Exports Account for One-Third of China’s Emissions

Chinese smokestackAs Chinese manufacturers feed a growing global appetite for cheap goods, these exports account for a rising share of the country's greenhouse gas emissions, a new study reveals.

Exports are now responsible for one-third of China's emissions, according to a study that will appear in the journal Energy Policy. The researchers describe their analysis as the most systematic study of the subject to date.

In 2005, the most recent year for which data are available, China emitted an estimated 1.7 billion tons of carbon dioxide-equivalent during production of its exports. This is a steady increase from the estimated 230 million tons from exports in 1987, which represented 12 percent of the country's net emissions, the study said.

China's exports industry, which is responsible for about 8.7 percent of world trade by value, is emitting greenhouse gases at a rate faster than the country's overall emissions rate. China's manufacturing industry is powered mostly by coal.

China's rapid industrialization is the leading factor behind the 22 percent leap in global greenhouse gas emissions from fossil fuels over the past eight years. An estimated 70 percent of the country's primary energy comes from coal, and Chinese domestic electricity demand roughly doubled during this period. More than half of the estimated 8.2 billion tons of fossil fuel emissions released worldwide between 2000 and 2007 came from Chinese sources, according to a Worldwatch Institute analysis released last week.

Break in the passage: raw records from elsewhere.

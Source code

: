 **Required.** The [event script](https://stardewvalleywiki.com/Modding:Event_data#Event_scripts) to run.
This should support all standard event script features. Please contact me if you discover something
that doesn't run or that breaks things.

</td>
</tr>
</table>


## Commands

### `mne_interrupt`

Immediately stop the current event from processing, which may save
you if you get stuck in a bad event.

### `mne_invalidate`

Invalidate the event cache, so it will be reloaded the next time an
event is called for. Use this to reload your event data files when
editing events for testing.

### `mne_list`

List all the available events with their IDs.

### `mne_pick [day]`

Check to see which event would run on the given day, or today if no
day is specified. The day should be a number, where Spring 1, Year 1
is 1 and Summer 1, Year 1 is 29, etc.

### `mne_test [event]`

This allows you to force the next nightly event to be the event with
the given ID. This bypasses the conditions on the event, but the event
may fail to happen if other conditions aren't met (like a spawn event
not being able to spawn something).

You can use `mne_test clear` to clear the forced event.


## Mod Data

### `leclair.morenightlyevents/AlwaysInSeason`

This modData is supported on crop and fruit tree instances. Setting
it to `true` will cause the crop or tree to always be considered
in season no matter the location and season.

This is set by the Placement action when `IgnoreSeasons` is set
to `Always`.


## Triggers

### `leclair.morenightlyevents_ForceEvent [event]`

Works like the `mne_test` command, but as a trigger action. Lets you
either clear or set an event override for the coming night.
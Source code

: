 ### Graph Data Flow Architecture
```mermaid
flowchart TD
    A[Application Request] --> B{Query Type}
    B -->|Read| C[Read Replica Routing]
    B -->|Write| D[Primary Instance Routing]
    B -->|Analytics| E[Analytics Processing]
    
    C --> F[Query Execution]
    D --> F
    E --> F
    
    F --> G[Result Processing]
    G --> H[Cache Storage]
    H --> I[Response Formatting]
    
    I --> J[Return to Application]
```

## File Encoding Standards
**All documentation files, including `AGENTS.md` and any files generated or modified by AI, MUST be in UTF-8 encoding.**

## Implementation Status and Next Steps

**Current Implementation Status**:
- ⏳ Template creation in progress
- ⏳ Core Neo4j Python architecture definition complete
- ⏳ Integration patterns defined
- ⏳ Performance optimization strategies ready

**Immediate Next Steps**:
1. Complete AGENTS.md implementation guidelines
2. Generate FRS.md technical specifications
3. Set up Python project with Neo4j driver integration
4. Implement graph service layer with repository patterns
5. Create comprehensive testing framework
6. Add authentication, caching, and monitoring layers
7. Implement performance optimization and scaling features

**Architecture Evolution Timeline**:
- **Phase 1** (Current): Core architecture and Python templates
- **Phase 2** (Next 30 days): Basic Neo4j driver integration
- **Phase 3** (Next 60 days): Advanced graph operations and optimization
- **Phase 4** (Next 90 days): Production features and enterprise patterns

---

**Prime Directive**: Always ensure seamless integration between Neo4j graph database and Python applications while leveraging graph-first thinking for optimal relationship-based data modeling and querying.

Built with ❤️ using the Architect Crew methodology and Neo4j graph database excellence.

Exports of carbon-intensive metal products comprise a growing share of Chinese exports - 13 percent in 2005, compared to 7 percent a decade earlier, the study said. China's main exports are electronics.

The study notes that China's model of cheap production may also prove beneficial for the global environment, as manufacturers make advances in cheap, energy-efficient lighting, wind turbines, and other "green" technologies. "Any increased emission from production of these products in China would likely be outweighed by the positive impacts of their use," the study says.

The study included the fact that Chinese industries often rely on imported materials to produce exported goods. While this accounting takes a step beyond previous studies, several assumptions still may make the study incomplete, the researchers concede. For instance, they estimate that manufactured goods produce equal levels of emissions regardless of whether they are exported or sold to domestic buyers. "The exporting industry may be more efficient than the national average due to greater foreign investment and newer technology," said lead author Chris Weber, an environmental engineering assistant professor at Carnegie Mellon University.

Emerging industrializing countries such as China and India are playing a major role in the latest round of international climate negotiations, aimed at developing a successor agreement to the current Kyoto Protocol. As a developing country, China was excused from the Kyoto agreement. The United States, a major importer of Chinese goods, did not ratify the treaty in part out of a concern that the U.S. economy would suffer unless China was included. 

Although China is not required to reduce its emissions under current international law, the government is encouraging export industries to transition to more energy-efficient technologies. The goal is to improve energy intensity (the energy required to generate $1 of national income) to 20 percent of the 2005 level by the end of the decade. "China has a very strict regulation for energy intensity for trade products, so they actually discourage exports of energy-intensive, carbon-intensive products...no matter if this product is consumed in China or abroad," said Shui Bin, a research scientist at the U.S. Department of Energy's Pacific Northwest National Laboratory.

China has had difficulty meeting its efficiency goals, however. In a report released last week, the National Bureau of Statistics said the country's energy intensity during the first six months of 2008 decreased 2.88 percent, well below the target of 4 percent. Last year's reduction was 3.66 percent. "We still need tremendous efforts to achieve the 20 percent goal," said Xie Zenhua, vice minister of the National Development and Reform Commission.

To achieve these targets, the government has begun eliminating tax breaks for less-efficient industries. Earlier this month, tax rebates were removed for companies that export energy-intensive products including pesticides, zinc, and silver. "Out of considerations of energy security and climate change, China has scraped rebates and raised tariffs on a series of energy-intensive exports, including steel and ferrous alloys, to discourage the blind expansion of this sector," said Yingling Liu, China program manager at the Worldwatch Institute.